____ MATERIAL PROVIDED

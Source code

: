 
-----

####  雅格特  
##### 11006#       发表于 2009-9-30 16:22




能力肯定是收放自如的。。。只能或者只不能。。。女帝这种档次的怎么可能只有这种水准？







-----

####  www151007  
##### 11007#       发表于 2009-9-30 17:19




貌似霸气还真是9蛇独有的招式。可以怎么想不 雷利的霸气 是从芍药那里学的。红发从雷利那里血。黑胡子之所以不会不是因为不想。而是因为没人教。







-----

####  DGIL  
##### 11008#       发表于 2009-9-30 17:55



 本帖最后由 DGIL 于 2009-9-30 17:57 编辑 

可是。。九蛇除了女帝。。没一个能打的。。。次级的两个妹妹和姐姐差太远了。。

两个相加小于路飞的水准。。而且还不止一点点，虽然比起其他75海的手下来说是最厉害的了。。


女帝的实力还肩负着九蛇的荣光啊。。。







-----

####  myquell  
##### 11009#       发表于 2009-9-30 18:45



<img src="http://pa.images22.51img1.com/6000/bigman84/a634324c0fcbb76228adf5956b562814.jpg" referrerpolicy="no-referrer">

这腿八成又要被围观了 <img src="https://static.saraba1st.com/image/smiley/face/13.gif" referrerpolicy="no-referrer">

________

__PROBLEM TO WORK ON__. Please retype the data exactly as it stands, from its first line down to the line that contains "发表于 2009-9-30 18:45", then stop.

__RESULT BELOW__.
Source code

: 
-----

####  雅格特  
##### 11006#       发表于 2009-9-30 16:22




能力肯定是收放自如的。。。只能或者只不能。。。女帝这种档次的怎么可能只有这种水准？







-----

####  www151007  
##### 11007#       发表于 2009-9-30 17:19




貌似霸气还真是9蛇独有的招式。可以怎么想不 雷利的霸气 是从芍药那里学的。红发从雷利那里血。黑胡子之所以不会不是因为不想。而是因为没人教。







-----

####  DGIL  
##### 11008#       发表于 2009-9-30 17:55



 本帖最后由 DGIL 于 2009-9-30 17:57 编辑 

可是。。九蛇除了女帝。。没一个能打的。。。次级的两个妹妹和姐姐差太远了。。

两个相加小于路飞的水准。。而且还不止一点点，虽然比起其他75海的手下来说是最厉害的了。。


女帝的实力还肩负着九蛇的荣光啊。。。







-----

####  myquell  
##### 11009#       发表于 2009-9-30 18:45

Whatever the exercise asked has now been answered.